▸ **WHAT YOU HAVE TO DO**: Exactly as they appear, output all of the records. Skip any images.

(Saved data entries)
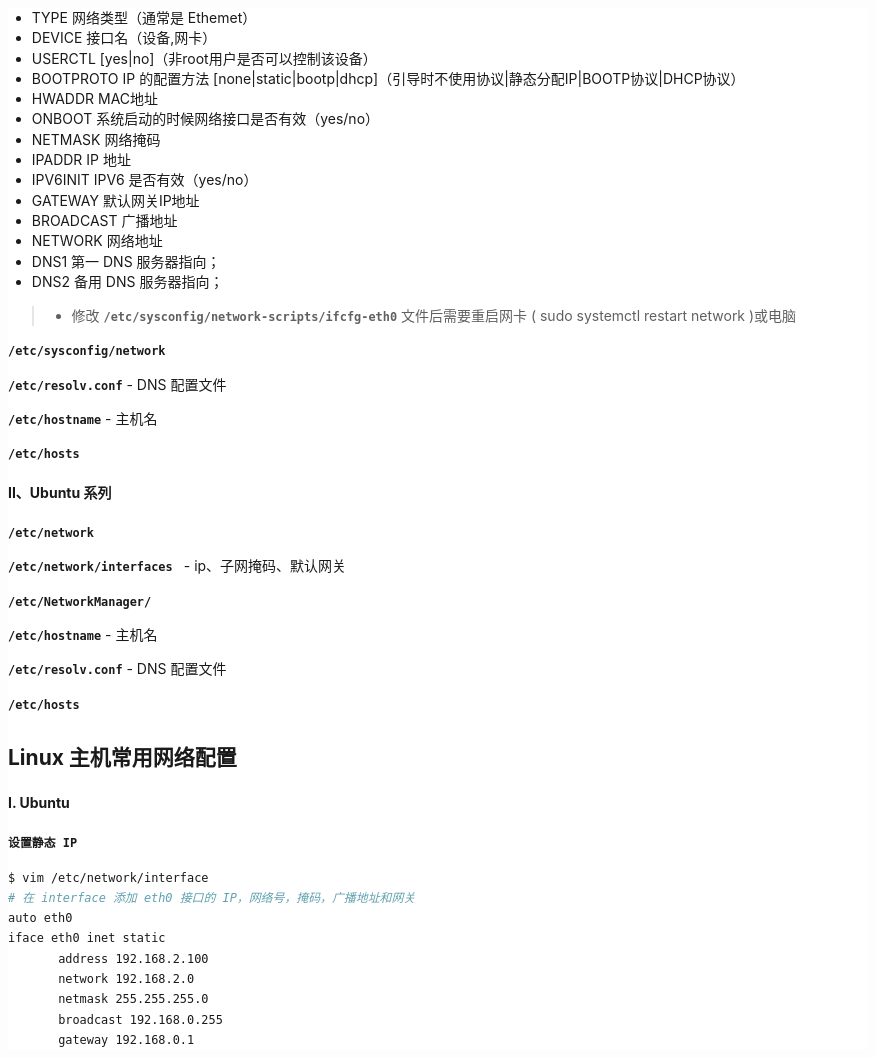   * TYPE    网络类型（通常是 Ethemet）
  * DEVICE    接口名（设备,网卡）
  * USERCTL   [yes|no]（非root用户是否可以控制该设备）
  * BOOTPROTO  IP 的配置方法 [none|static|bootp|dhcp]（引导时不使用协议|静态分配IP|BOOTP协议|DHCP协议）
  * HWADDR    MAC地址  
  * ONBOOT    系统启动的时候网络接口是否有效（yes/no）    
  * NETMASK    网络掩码  
  * IPADDR    IP 地址  
  * IPV6INIT  IPV6 是否有效（yes/no）  
  * GATEWAY    默认网关IP地址
  * BROADCAST   广播地址
  * NETWORK 网络地址
  * DNS1  第一 DNS 服务器指向；
  * DNS2  备用 DNS 服务器指向；

> * 修改 **`/etc/sysconfig/network-scripts/ifcfg-eth0`**  文件后需要重启网卡 ( sudo systemctl restart network )或电脑

**`/etc/sysconfig/network`**

**`/etc/resolv.conf`** - DNS 配置文件

**`/etc/hostname`** -  主机名

**`/etc/hosts`**

#### II、Ubuntu 系列

**`/etc/network`** 

**`/etc/network/interfaces `** - ip、子网掩码、默认网关

**`/etc/NetworkManager/`**

**`/etc/hostname`** -  主机名

**`/etc/resolv.conf`** - DNS 配置文件

**`/etc/hosts`**



## Linux 主机常用网络配置

#### I. Ubuntu

**`设置静态 IP`**

```bash
$ vim /etc/network/interface
# 在 interface 添加 eth0 接口的 IP，网络号，掩码，广播地址和网关
auto eth0
iface eth0 inet static
       address 192.168.2.100
       network 192.168.2.0
       netmask 255.255.255.0
       broadcast 192.168.0.255
       gateway 192.168.0.1
```
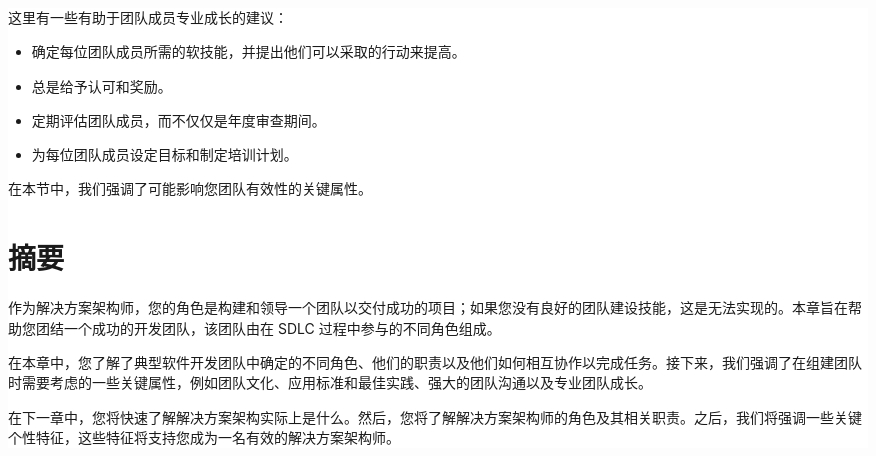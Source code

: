 这里有一些有助于团队成员专业成长的建议：

+   确定每位团队成员所需的软技能，并提出他们可以采取的行动来提高。

+   总是给予认可和奖励。

+   定期评估团队成员，而不仅仅是年度审查期间。

+   为每位团队成员设定目标和制定培训计划。

在本节中，我们强调了可能影响您团队有效性的关键属性。

# 摘要

作为解决方案架构师，您的角色是构建和领导一个团队以交付成功的项目；如果您没有良好的团队建设技能，这是无法实现的。本章旨在帮助您团结一个成功的开发团队，该团队由在 SDLC 过程中参与的不同角色组成。

在本章中，您了解了典型软件开发团队中确定的不同角色、他们的职责以及他们如何相互协作以完成任务。接下来，我们强调了在组建团队时需要考虑的一些关键属性，例如团队文化、应用标准和最佳实践、强大的团队沟通以及专业团队成长。

在下一章中，您将快速了解解决方案架构实际上是什么。然后，您将了解解决方案架构师的角色及其相关职责。之后，我们将强调一些关键个性特征，这些特征将支持您成为一名有效的解决方案架构师。
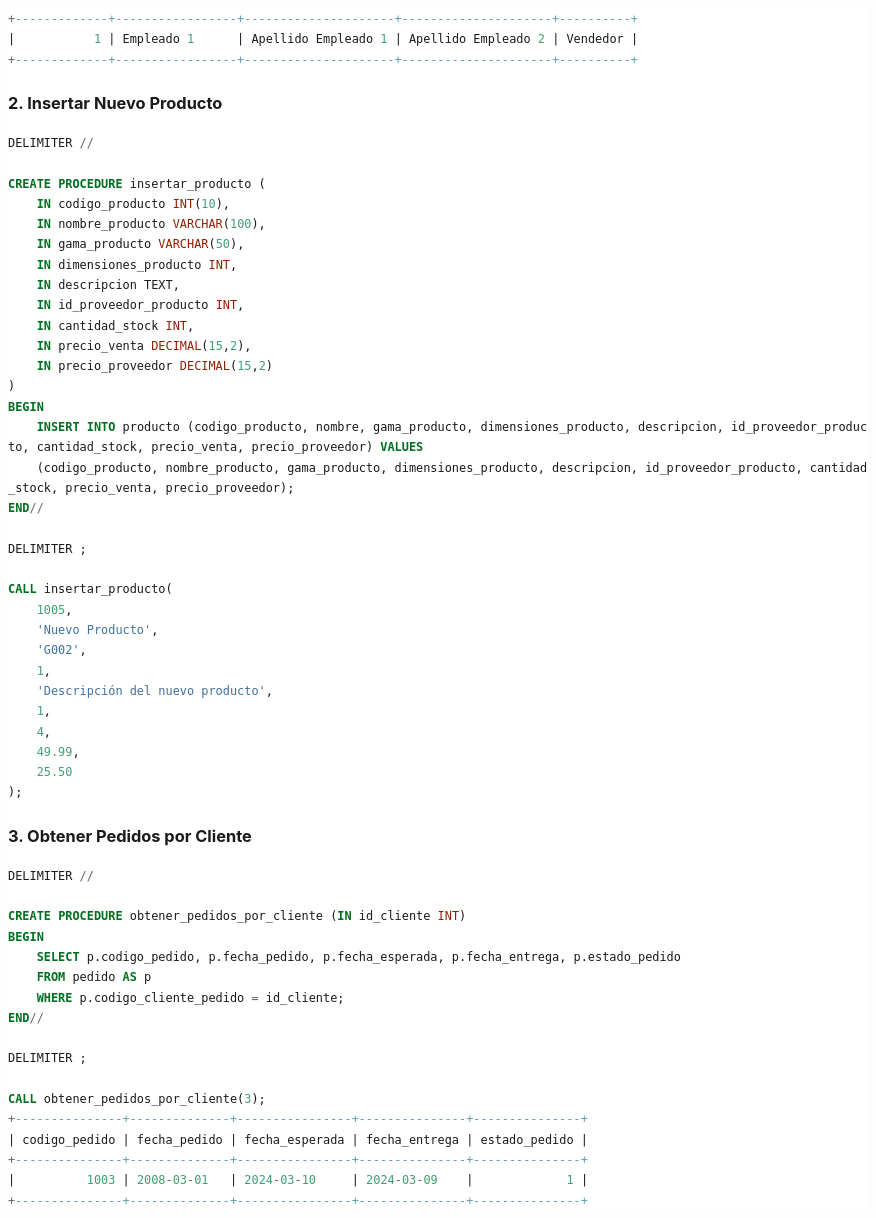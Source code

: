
 ```sql
+-------------+-----------------+---------------------+---------------------+----------+
|           1 | Empleado 1      | Apellido Empleado 1 | Apellido Empleado 2 | Vendedor |
+-------------+-----------------+---------------------+---------------------+----------+
```

### **2. Insertar Nuevo Producto**

```sql
DELIMITER //

CREATE PROCEDURE insertar_producto (
    IN codigo_producto INT(10),
    IN nombre_producto VARCHAR(100),
    IN gama_producto VARCHAR(50),
    IN dimensiones_producto INT,
    IN descripcion TEXT,
    IN id_proveedor_producto INT,
    IN cantidad_stock INT,
    IN precio_venta DECIMAL(15,2),
    IN precio_proveedor DECIMAL(15,2)
)
BEGIN
    INSERT INTO producto (codigo_producto, nombre, gama_producto, dimensiones_producto, descripcion, id_proveedor_producto, cantidad_stock, precio_venta, precio_proveedor) VALUES
    (codigo_producto, nombre_producto, gama_producto, dimensiones_producto, descripcion, id_proveedor_producto, cantidad_stock, precio_venta, precio_proveedor);
END//

DELIMITER ;

CALL insertar_producto(
    1005,
    'Nuevo Producto',
    'G002',  
    1, 
    'Descripción del nuevo producto',  
    1, 
    4, 
    49.99,  
    25.50 
);
```

### **3. Obtener Pedidos por Cliente**

```sql
DELIMITER //

CREATE PROCEDURE obtener_pedidos_por_cliente (IN id_cliente INT)
BEGIN
    SELECT p.codigo_pedido, p.fecha_pedido, p.fecha_esperada, p.fecha_entrega, p.estado_pedido
    FROM pedido AS p
    WHERE p.codigo_cliente_pedido = id_cliente;
END//

DELIMITER ;

CALL obtener_pedidos_por_cliente(3);
+---------------+--------------+----------------+---------------+---------------+
| codigo_pedido | fecha_pedido | fecha_esperada | fecha_entrega | estado_pedido |
+---------------+--------------+----------------+---------------+---------------+
|          1003 | 2008-03-01   | 2024-03-10     | 2024-03-09    |             1 |
+---------------+--------------+----------------+---------------+---------------+
```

▸ **WRITTEN SOLUTION**:
   * TYPE    网络类型（通常是 Ethemet）
  * DEVICE    接口名（设备,网卡）
  * USERCTL   [yes|no]（非root用户是否可以控制该设备）
  * BOOTPROTO  IP 的配置方法 [none|static|bootp|dhcp]（引导时不使用协议|静态分配IP|BOOTP协议|DHCP协议）
  * HWADDR    MAC地址  
  * ONBOOT    系统启动的时候网络接口是否有效（yes/no）    
  * NETMASK    网络掩码  
  * IPADDR    IP 地址  
  * IPV6INIT  IPV6 是否有效（yes/no）  
  * GATEWAY    默认网关IP地址
  * BROADCAST   广播地址
  * NETWORK 网络地址
  * DNS1  第一 DNS 服务器指向；
  * DNS2  备用 DNS 服务器指向；

> * 修改 **`/etc/sysconfig/network-scripts/ifcfg-eth0`**  文件后需要重启网卡 ( sudo systemctl restart network )或电脑

**`/etc/sysconfig/network`**

**`/etc/resolv.conf`** - DNS 配置文件

**`/etc/hostname`** -  主机名

**`/etc/hosts`**

#### II、Ubuntu 系列

**`/etc/network`** 

**`/etc/network/interfaces `** - ip、子网掩码、默认网关

**`/etc/NetworkManager/`**

**`/etc/hostname`** -  主机名

**`/etc/resolv.conf`** - DNS 配置文件

**`/etc/hosts`**



## Linux 主机常用网络配置

#### I. Ubuntu

**`设置静态 IP`**

```bash
$ vim /etc/network/interface
# 在 interface 添加 eth0 接口的 IP，网络号，掩码，广播地址和网关
auto eth0
iface eth0 inet static
       address 192.168.2.100
       network 192.168.2.0
       netmask 255.255.255.0
       broadcast 192.168.0.255
       gateway 192.168.0.1
```
Source code

: 这里有一些有助于团队成员专业成长的建议：

+   确定每位团队成员所需的软技能，并提出他们可以采取的行动来提高。

+   总是给予认可和奖励。

+   定期评估团队成员，而不仅仅是年度审查期间。

+   为每位团队成员设定目标和制定培训计划。

在本节中，我们强调了可能影响您团队有效性的关键属性。

# 摘要

作为解决方案架构师，您的角色是构建和领导一个团队以交付成功的项目；如果您没有良好的团队建设技能，这是无法实现的。本章旨在帮助您团结一个成功的开发团队，该团队由在 SDLC 过程中参与的不同角色组成。

在本章中，您了解了典型软件开发团队中确定的不同角色、他们的职责以及他们如何相互协作以完成任务。接下来，我们强调了在组建团队时需要考虑的一些关键属性，例如团队文化、应用标准和最佳实践、强大的团队沟通以及专业团队成长。

在下一章中，您将快速了解解决方案架构实际上是什么。然后，您将了解解决方案架构师的角色及其相关职责。之后，我们将强调一些关键个性特征，这些特征将支持您成为一名有效的解决方案架构师。
Source code

:
 ```sql
+-------------+-----------------+---------------------+---------------------+----------+
|           1 | Empleado 1      | Apellido Empleado 1 | Apellido Empleado 2 | Vendedor |
+-------------+-----------------+---------------------+---------------------+----------+
```

### **2. Insertar Nuevo Producto**

```sql
DELIMITER //

CREATE PROCEDURE insertar_producto (
    IN codigo_producto INT(10),
    IN nombre_producto VARCHAR(100),
    IN gama_producto VARCHAR(50),
    IN dimensiones_producto INT,
    IN descripcion TEXT,
    IN id_proveedor_producto INT,
    IN cantidad_stock INT,
    IN precio_venta DECIMAL(15,2),
    IN precio_proveedor DECIMAL(15,2)
)
BEGIN
    INSERT INTO producto (codigo_producto, nombre, gama_producto, dimensiones_producto, descripcion, id_proveedor_producto, cantidad_stock, precio_venta, precio_proveedor) VALUES
    (codigo_producto, nombre_producto, gama_producto, dimensiones_producto, descripcion, id_proveedor_producto, cantidad_stock, precio_venta, precio_proveedor);
END//

DELIMITER ;

CALL insertar_producto(
    1005,
    'Nuevo Producto',
    'G002',  
    1, 
    'Descripción del nuevo producto',  
    1, 
    4, 
    49.99,  
    25.50 
);
```

### **3. Obtener Pedidos por Cliente**

```sql
DELIMITER //

CREATE PROCEDURE obtener_pedidos_por_cliente (IN id_cliente INT)
BEGIN
    SELECT p.codigo_pedido, p.fecha_pedido, p.fecha_esperada, p.fecha_entrega, p.estado_pedido
    FROM pedido AS p
    WHERE p.codigo_cliente_pedido = id_cliente;
END//

DELIMITER ;

CALL obtener_pedidos_por_cliente(3);
+---------------+--------------+----------------+---------------+---------------+
| codigo_pedido | fecha_pedido | fecha_esperada | fecha_entrega | estado_pedido |
+---------------+--------------+----------------+---------------+---------------+
|          1003 | 2008-03-01   | 2024-03-10     | 2024-03-09    |             1 |
+---------------+--------------+----------------+---------------+---------------+
```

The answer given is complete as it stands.